And from the AmsterdamTulip Museum:  The situation in Amsterdam had grown hopeless, and in December a freeze started that would last for several months. Starvation became extremely common, and many perished. It was here, for the first time, that Tulip bulbs were eaten, along several other agricultural products not typically considered edible (such as sugar beets). 

Growers, unable to export their bulbs, began to sell them as food and market the high starch content. Doctors even began to provide recipes on how to prepare bulbs

After learning all this, we were amazed to see the fields and fields of tulips growing.  It was quite heart-warming to see how the tulip “industry” survived.

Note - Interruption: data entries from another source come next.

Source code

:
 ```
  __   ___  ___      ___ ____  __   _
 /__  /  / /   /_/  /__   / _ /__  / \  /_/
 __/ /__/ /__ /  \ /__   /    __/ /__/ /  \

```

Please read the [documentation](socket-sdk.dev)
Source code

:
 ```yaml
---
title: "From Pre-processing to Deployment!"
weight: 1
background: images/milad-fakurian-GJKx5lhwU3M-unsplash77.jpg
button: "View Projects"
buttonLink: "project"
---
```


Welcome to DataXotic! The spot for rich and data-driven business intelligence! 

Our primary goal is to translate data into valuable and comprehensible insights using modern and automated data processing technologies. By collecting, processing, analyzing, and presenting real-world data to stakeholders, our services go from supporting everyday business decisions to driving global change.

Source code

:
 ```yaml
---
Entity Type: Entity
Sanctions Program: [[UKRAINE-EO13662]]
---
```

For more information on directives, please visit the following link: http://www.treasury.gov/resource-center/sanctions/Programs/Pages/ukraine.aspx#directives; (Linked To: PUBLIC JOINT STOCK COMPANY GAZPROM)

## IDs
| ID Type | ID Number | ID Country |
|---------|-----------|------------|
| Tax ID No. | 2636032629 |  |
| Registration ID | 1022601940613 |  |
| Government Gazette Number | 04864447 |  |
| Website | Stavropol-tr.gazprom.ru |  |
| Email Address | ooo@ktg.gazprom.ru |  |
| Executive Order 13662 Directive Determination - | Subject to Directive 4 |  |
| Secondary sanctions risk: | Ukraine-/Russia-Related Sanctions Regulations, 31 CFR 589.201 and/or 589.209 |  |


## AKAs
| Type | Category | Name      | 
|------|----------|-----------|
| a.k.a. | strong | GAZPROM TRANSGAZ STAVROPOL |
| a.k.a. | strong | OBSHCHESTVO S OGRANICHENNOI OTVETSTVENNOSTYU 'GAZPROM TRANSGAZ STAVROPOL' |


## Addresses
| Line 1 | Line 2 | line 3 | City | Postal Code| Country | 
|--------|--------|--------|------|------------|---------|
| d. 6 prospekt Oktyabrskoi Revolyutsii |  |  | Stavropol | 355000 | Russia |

Fields of Tulips, picture taken from inside the windmill

One of our favorite places to visit in Holland was den Haag (The Hague).  And in den Haag is Madurodam.  A VERY favorite!!  From the Netherlands website:  

Madurodam provides a perfect combination of an amusement park, historical heritage and world-class nature.  With more than 5,500 miniature trees and 55,000 flower bed plants blossoming all season, the park is known for its scenic beauty.  We spent many hours going through this delightful park with its miniatures, built 1:25 scale.  Amazing!  It was a favorite of our daughters, as well.  We took my Mother there during one of her visits.  We can’t remember whether or not we ever took Fred’s parents there.  

Miniature Cathedral

Miniature Schipol Airport

Miniature windmills and canals

We stayed in a B&B on that trip with the girls.  We always enjoyed doing that on our jaunts around Europe.  The family was lovely, and the accommodations were wonderful!  I had made some chocolate chip cookies for our trip, and we shared them with the family.  I just remember telling them to come visit us in Heidelberg.  But their reply was that, thanks, but no thanks.  They would “stay” in Holland.  There was still a bit of animosity toward Germany from World War 2.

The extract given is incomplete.